(Document images with source code)
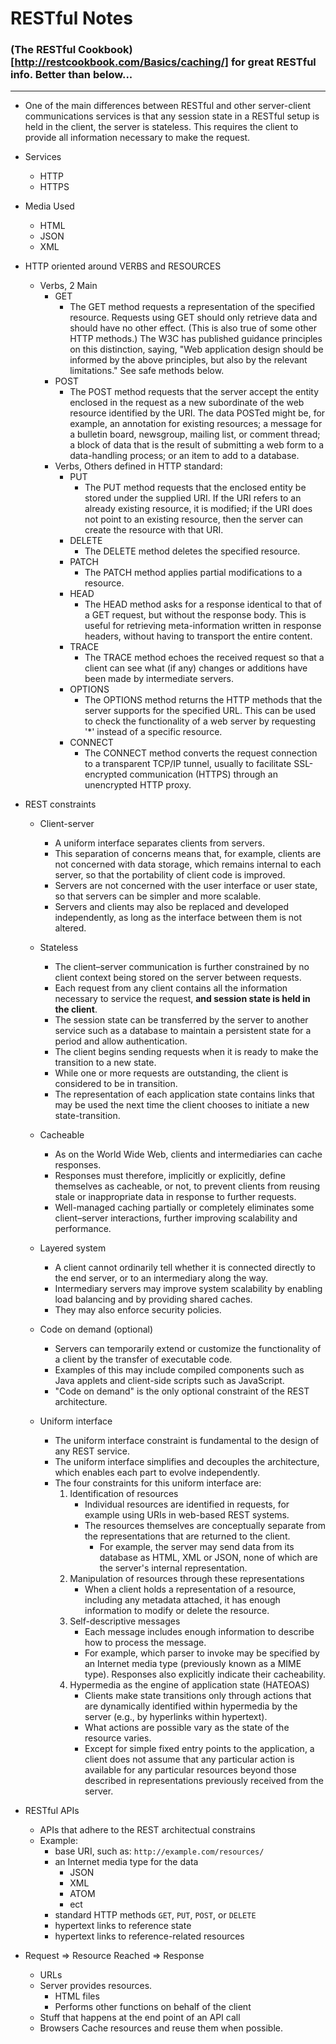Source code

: # RESTful Notes

### (The RESTful Cookbook)[http://restcookbook.com/Basics/caching/] for great RESTful info. Better than below...

-------------

- One of the main differences between RESTful and other server-client communications services is that any session state in a RESTful setup is held in the client, the server is stateless. This requires the client to provide all information necessary to make the request.




- Services
  - HTTP
  - HTTPS

- Media Used
  - HTML
  - JSON
  - XML

- HTTP oriented around VERBS and RESOURCES
  - Verbs, 2 Main
      - GET
          - The GET method requests a representation of the specified resource. Requests using GET should only retrieve data and should have no other effect. (This is also true of some other HTTP methods.) The W3C has published guidance principles on this distinction, saying, "Web application design should be informed by the above principles, but also by the relevant limitations." See safe methods below.
      - POST
          - The POST method requests that the server accept the entity enclosed in the request as a new subordinate of the web resource identified by the URI. The data POSTed might be, for example, an annotation for existing resources; a message for a bulletin board, newsgroup, mailing list, or comment thread; a block of data that is the result of submitting a web form to a data-handling process; or an item to add to a database.
    - Verbs, Others defined in HTTP standard:
        - PUT
            - The PUT method requests that the enclosed entity be stored under the supplied URI. If the URI refers to an already existing resource, it is modified; if the URI does not point to an existing resource, then the server can create the resource with that URI.
        - DELETE
            - The DELETE method deletes the specified resource.
        - PATCH
            - The PATCH method applies partial modifications to a resource.
        - HEAD
            - The HEAD method asks for a response identical to that of a GET request, but without the response body. This is useful for retrieving meta-information written in response headers, without having to transport the entire content.
        - TRACE
            - The TRACE method echoes the received request so that a client can see what (if any) changes or additions have been made by intermediate servers.
        - OPTIONS
            - The OPTIONS method returns the HTTP methods that the server supports for the specified URL. This can be used to check the functionality of a web server by requesting '*' instead of a specific resource.
        - CONNECT
            - The CONNECT method converts the request connection to a transparent TCP/IP tunnel, usually to facilitate SSL-encrypted communication (HTTPS) through an unencrypted HTTP proxy.

- REST constraints
    - Client-server
        - A uniform interface separates clients from servers.
        - This separation of concerns means that, for example, clients are not concerned with data storage, which remains internal to each server, so that the portability of client code is improved.
        - Servers are not concerned with the user interface or user state, so that servers can be simpler and more scalable.
        - Servers and clients may also be replaced and developed independently, as long as the interface between them is not altered.
    - Stateless
        - The client–server communication is further constrained by no client context being stored on the server between requests.
        - Each request from any client contains all the information necessary to service the request, **and session state is held in the client**.
        - The session state can be transferred by the server to another service such as a database to maintain a persistent state for a period and allow authentication.
        - The client begins sending requests when it is ready to make the transition to a new state.
        - While one or more requests are outstanding, the client is considered to be in transition.
        - The representation of each application state contains links that may be used the next time the client chooses to initiate a new state-transition.

    - Cacheable
        - As on the World Wide Web, clients and intermediaries can cache responses.
        - Responses must therefore, implicitly or explicitly, define themselves as cacheable, or not, to prevent clients from reusing stale or inappropriate data in response to further requests.
        - Well-managed caching partially or completely eliminates some client–server interactions, further improving scalability and performance.

    - Layered system
        - A client cannot ordinarily tell whether it is connected directly to the end server, or to an intermediary along the way.
        - Intermediary servers may improve system scalability by enabling load balancing and by providing shared caches.
        - They may also enforce security policies.

    - Code on demand (optional)
        - Servers can temporarily extend or customize the functionality of a client by the transfer of executable code.
        - Examples of this may include compiled components such as Java applets and client-side scripts such as JavaScript.
        - "Code on demand" is the only optional constraint of the REST architecture.

    - Uniform interface
        - The uniform interface constraint is fundamental to the design of any REST service.
        - The uniform interface simplifies and decouples the architecture, which enables each part to evolve independently.
        - The four constraints for this uniform interface are:
            1. Identification of resources
                - Individual resources are identified in requests, for example using URIs in web-based REST systems.
                - The resources themselves are conceptually separate from the representations that are returned to the client.
                    - For example, the server may send data from its database as HTML, XML or JSON, none of which are the server's internal representation.
            1. Manipulation of resources through these representations
                - When a client holds a representation of a resource, including any metadata attached, it has enough information to modify or delete the resource.
            1. Self-descriptive messages
                - Each message includes enough information to describe how to process the message.
                - For example, which parser to invoke may be specified by an Internet media type (previously known as a MIME type). Responses also explicitly indicate their cacheability.
            1. Hypermedia as the engine of application state (HATEOAS)
                - Clients make state transitions only through actions that are dynamically identified within hypermedia by the server (e.g., by hyperlinks within hypertext).
                - What actions are possible vary as the state of the resource varies.
                - Except for simple fixed entry points to the application, a client does not assume that any particular action is available for any particular resources beyond those described in representations previously received from the server.


- RESTful APIs
    - APIs that adhere to the REST architectual constrains
    - Example:
        - base URI, such as:
        ` http://example.com/resources/ `
        - an Internet media type for the data
            - JSON
            - XML
            - ATOM
            - ect
        - standard HTTP methods
        ` GET `, ` PUT `, ` POST `, or ` DELETE `
        - hypertext links to reference state
        - hypertext links to reference-related resources




- Request => Resource Reached => Response
    - URLs
    - Server provides resources.
        - HTML files
        - Performs other functions on behalf of the client
    - Stuff that happens at the end point of an API call
    - Browsers Cache resources and reuse them when possible.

• **Instructions for the task**: From the records above, copy each line where the word "type" can be found.

• **Solved problem**:
                - For example, which parser to invoke may be specified by an Internet media type (previously known as a MIME type). Responses also explicitly indicate their cacheability.
        - an Internet media type for the data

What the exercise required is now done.